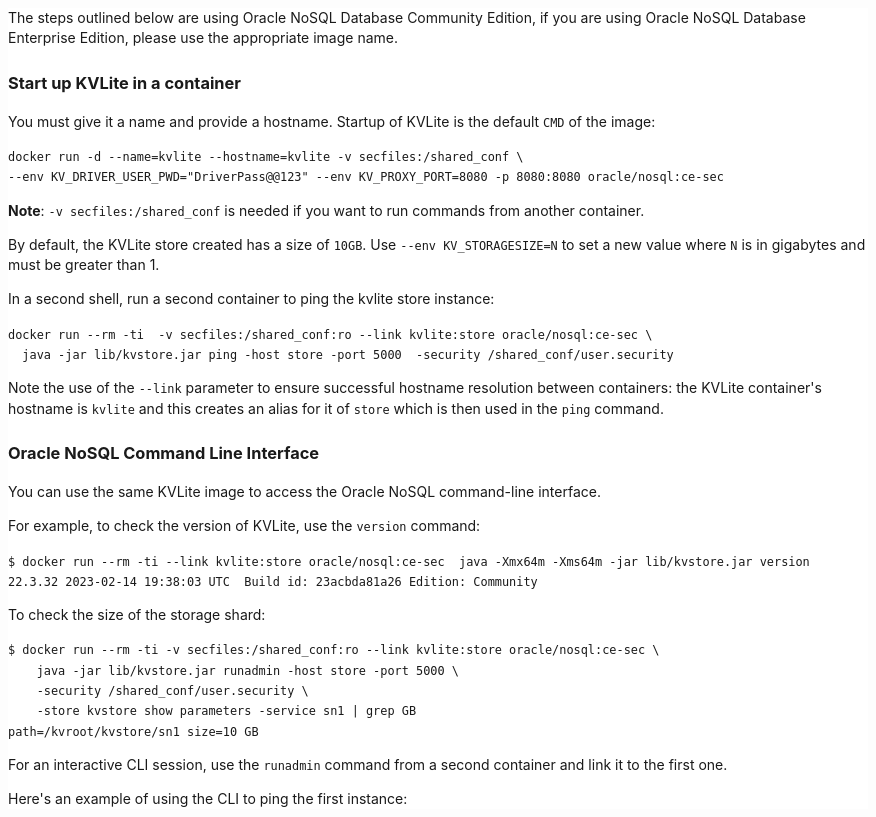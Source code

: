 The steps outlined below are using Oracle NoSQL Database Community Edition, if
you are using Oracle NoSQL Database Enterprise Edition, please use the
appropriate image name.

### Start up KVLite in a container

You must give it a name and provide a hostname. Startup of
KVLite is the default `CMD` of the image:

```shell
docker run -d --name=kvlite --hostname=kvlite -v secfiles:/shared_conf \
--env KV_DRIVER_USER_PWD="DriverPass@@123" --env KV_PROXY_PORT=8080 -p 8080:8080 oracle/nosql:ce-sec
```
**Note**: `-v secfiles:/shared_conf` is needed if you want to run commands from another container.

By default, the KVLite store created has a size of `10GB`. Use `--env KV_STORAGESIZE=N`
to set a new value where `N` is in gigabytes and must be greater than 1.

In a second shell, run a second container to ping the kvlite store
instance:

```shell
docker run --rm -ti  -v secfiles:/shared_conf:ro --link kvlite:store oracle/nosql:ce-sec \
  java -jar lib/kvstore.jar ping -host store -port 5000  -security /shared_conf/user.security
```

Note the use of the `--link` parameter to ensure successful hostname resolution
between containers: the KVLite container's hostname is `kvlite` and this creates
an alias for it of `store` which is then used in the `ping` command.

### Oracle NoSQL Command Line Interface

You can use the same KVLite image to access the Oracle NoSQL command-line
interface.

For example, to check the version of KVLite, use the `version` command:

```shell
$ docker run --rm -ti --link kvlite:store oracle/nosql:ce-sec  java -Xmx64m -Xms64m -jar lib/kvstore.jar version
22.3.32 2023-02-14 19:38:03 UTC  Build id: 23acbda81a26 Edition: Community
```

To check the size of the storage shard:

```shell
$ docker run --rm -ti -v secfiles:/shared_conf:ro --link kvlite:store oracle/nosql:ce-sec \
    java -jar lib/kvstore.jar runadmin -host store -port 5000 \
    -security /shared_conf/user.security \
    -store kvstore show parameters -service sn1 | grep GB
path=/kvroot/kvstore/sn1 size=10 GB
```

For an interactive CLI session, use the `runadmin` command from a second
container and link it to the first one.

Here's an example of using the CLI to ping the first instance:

◆ ◆ ◆

DIRECTIONS
Leave the pictures out and return the rest of the material exactly.

COMPLETED EXERCISE
Source code

: The steps outlined below are using Oracle NoSQL Database Community Edition, if
you are using Oracle NoSQL Database Enterprise Edition, please use the
appropriate image name.

### Start up KVLite in a container

You must give it a name and provide a hostname. Startup of
KVLite is the default `CMD` of the image:

```shell
docker run -d --name=kvlite --hostname=kvlite -v secfiles:/shared_conf \
--env KV_DRIVER_USER_PWD="DriverPass@@123" --env KV_PROXY_PORT=8080 -p 8080:8080 oracle/nosql:ce-sec
```
**Note**: `-v secfiles:/shared_conf` is needed if you want to run commands from another container.

By default, the KVLite store created has a size of `10GB`. Use `--env KV_STORAGESIZE=N`
to set a new value where `N` is in gigabytes and must be greater than 1.

In a second shell, run a second container to ping the kvlite store
instance:

```shell
docker run --rm -ti  -v secfiles:/shared_conf:ro --link kvlite:store oracle/nosql:ce-sec \
  java -jar lib/kvstore.jar ping -host store -port 5000  -security /shared_conf/user.security
```

Note the use of the `--link` parameter to ensure successful hostname resolution
between containers: the KVLite container's hostname is `kvlite` and this creates
an alias for it of `store` which is then used in the `ping` command.

### Oracle NoSQL Command Line Interface

You can use the same KVLite image to access the Oracle NoSQL command-line
interface.

For example, to check the version of KVLite, use the `version` command:

```shell
$ docker run --rm -ti --link kvlite:store oracle/nosql:ce-sec  java -Xmx64m -Xms64m -jar lib/kvstore.jar version
22.3.32 2023-02-14 19:38:03 UTC  Build id: 23acbda81a26 Edition: Community
```

To check the size of the storage shard:

```shell
$ docker run --rm -ti -v secfiles:/shared_conf:ro --link kvlite:store oracle/nosql:ce-sec \
    java -jar lib/kvstore.jar runadmin -host store -port 5000 \
    -security /shared_conf/user.security \
    -store kvstore show parameters -service sn1 | grep GB
path=/kvroot/kvstore/sn1 size=10 GB
```

For an interactive CLI session, use the `runadmin` command from a second
container and link it to the first one.

Here's an example of using the CLI to ping the first instance:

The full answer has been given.